What the exercise asks: Return each line of the records holding the string "Postman".
※ ※ ※
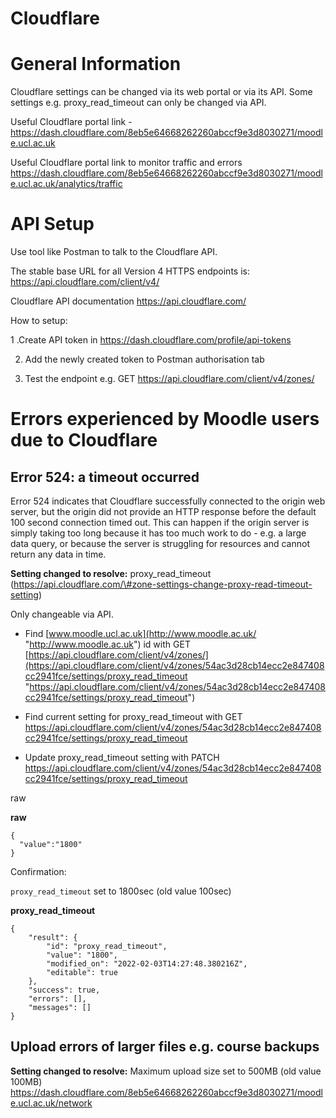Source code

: # Cloudflare

# General Information

Cloudflare settings can be changed via its web portal or via its API. Some settings e.g. proxy\_read\_timeout can only be changed via API.

Useful Cloudflare portal link - <https://dash.cloudflare.com/8eb5e64668262260abccf9e3d8030271/moodle.ucl.ac.uk>

Useful Cloudflare portal link to monitor traffic and errors <https://dash.cloudflare.com/8eb5e64668262260abccf9e3d8030271/moodle.ucl.ac.uk/analytics/traffic>

# API Setup

Use tool like Postman to talk to the Cloudflare API.

The stable base URL for all Version 4 HTTPS endpoints is: <https://api.cloudflare.com/client/v4/>

Cloudflare API documentation <https://api.cloudflare.com/>

How to setup:

1 .Create API token in <https://dash.cloudflare.com/profile/api-tokens>

2. Add the newly created token to Postman authorisation tab

3. Test the endpoint e.g. GET https://api.cloudflare.com/client/v4/zones/

# Errors experienced by Moodle users due to Cloudflare

## Error 524: a timeout occurred

Error 524 indicates that Cloudflare successfully connected to the origin web server, but the origin did not provide an HTTP response before the default 100 second connection timed out. This can happen if the origin server is simply taking too long because it has too much work to do - e.g. a large data query, or because the server is struggling for resources and cannot return any data in time.

**Setting changed to resolve:** proxy\_read\_timeout (https://api.cloudflare.com/\#zone-settings-change-proxy-read-timeout-setting)

Only changeable via API.

-   Find [www.moodle.ucl.ac.uk](http://www.moodle.ac.uk/ "http://www.moodle.ac.uk") id with GET [https://api.cloudflare.com/client/v4/zones/](https://api.cloudflare.com/client/v4/zones/54ac3d28cb14ecc2e847408cc2941fce/settings/proxy_read_timeout "https://api.cloudflare.com/client/v4/zones/54ac3d28cb14ecc2e847408cc2941fce/settings/proxy_read_timeout")

-   Find current setting for proxy\_read\_timeout with GET <https://api.cloudflare.com/client/v4/zones/54ac3d28cb14ecc2e847408cc2941fce/settings/proxy_read_timeout>

-   Update proxy\_read\_timeout setting with PATCH <https://api.cloudflare.com/client/v4/zones/54ac3d28cb14ecc2e847408cc2941fce/settings/proxy_read_timeout> 

raw

**raw**

``` text
{
  "value":"1800"
}
```

Confirmation:

`proxy_read_timeout` set to 1800sec (old value 100sec)

**proxy\_read\_timeout**

``` text
{
    "result": {
        "id": "proxy_read_timeout",
        "value": "1800",
        "modified_on": "2022-02-03T14:27:48.380216Z",
        "editable": true
    },
    "success": true,
    "errors": [],
    "messages": []
}
```

## Upload errors of larger files e.g. course backups

**Setting changed to resolve:** Maximum upload size set to 500MB (old value 100MB) https://dash.cloudflare.com/8eb5e64668262260abccf9e3d8030271/moodle.ucl.ac.uk/network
※ ※ ※
Solved problem:
Use tool like Postman to talk to the Cloudflare API.
2. Add the newly created token to Postman authorisation tab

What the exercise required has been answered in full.